(108a) Virtual High-Throughput Screening of Vapor-Deposited Amphiphilic Polymers for Biofilm Reduction with Machine/Deep Learning | AIChE

(108a) Virtual High-Throughput Screening of Vapor-Deposited Amphiphilic Polymers for Biofilm Reduction with Machine/Deep Learning

Authors 

Feng, Z. - Presenter, Cornell University
Cheng, Y., Cornell University
Hook, A. L., The University of Nottingham
Yang, R., Cornell University
Varner, J. D., Cornell University
Researchers identified amphiphilic copolymers as a promising material against biofilm formation on separation membrane surfaces in the recent decade. However, a guide for developing amphiphilic copolymers remains unclear in many aspects (e.g., optimal pairs and compositions of hydrophobic and hydrophilic moieties). Conventionally, one would try to screen material candidates from many experiments and discover a material. This method indeed would provide a path to reach the goal, but it requires a much longer time to explore and improve a testing sample along with costly chemicals and equipment.

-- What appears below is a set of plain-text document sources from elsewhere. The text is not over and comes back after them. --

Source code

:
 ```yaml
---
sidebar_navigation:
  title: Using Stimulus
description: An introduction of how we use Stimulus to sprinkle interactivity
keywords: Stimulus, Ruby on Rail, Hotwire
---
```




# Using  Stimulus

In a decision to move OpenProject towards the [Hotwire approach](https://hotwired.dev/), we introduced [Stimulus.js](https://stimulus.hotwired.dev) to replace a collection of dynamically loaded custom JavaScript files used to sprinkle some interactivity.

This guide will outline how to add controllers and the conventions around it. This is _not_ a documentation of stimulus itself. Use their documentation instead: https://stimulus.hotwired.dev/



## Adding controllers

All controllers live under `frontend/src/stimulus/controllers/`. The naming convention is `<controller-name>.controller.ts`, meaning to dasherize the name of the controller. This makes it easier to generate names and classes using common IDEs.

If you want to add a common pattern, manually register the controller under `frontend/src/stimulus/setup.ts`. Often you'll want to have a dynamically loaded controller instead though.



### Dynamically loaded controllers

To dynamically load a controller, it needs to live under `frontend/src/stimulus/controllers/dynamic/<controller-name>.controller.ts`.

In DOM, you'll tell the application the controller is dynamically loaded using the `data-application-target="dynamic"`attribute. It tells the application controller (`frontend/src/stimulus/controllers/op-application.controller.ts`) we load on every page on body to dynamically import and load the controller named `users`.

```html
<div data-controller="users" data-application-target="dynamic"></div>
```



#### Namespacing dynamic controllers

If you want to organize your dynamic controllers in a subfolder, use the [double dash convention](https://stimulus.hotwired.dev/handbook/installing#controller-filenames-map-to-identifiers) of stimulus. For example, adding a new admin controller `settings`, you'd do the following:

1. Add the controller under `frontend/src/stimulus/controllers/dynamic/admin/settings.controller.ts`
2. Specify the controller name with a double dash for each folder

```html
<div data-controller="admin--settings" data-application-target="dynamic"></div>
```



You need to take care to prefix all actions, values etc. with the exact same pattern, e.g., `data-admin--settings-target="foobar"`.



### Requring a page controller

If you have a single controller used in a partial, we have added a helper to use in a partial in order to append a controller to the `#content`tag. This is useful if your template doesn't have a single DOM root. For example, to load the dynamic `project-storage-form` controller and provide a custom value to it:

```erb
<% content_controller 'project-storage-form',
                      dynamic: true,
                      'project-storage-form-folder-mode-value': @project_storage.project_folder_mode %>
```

For solving these issues, artificial intelligence (AI) could potentially assist or even guide material development while making this discovery more efficient but less expensive. This abstract presents a robust machine/deep learning model across seven data sources and a potential path to fast screen material candidates with AI, which have not been generalized by other computational models for amphiphilic copolymer high-throughput screening.

In our approach with RDKit, our team constructed a synthetic feature library based on the experimental antifouling and antibiofilm performances (quantified by logarithmic fluorescence intensities) of 2,435 unique mixed copolymers against Pseudomonas aeruginosa PA01 (PA) suspensions. Here, we labeled each copolymer's quantified performance as Log FPA. After data cleaning, we randomly split the database with stratification (an 80:20 train-test-split) so that both training and test sets followed a similar distribution, and we normalized the training set. Then, we used the same method earlier to split the normalized training set into a sub-training set and a validation set. We built an autoencoder for dimensionality reduction with these two subsets, which kept as much information in a lower dimension and significantly reduced the datasets' noise.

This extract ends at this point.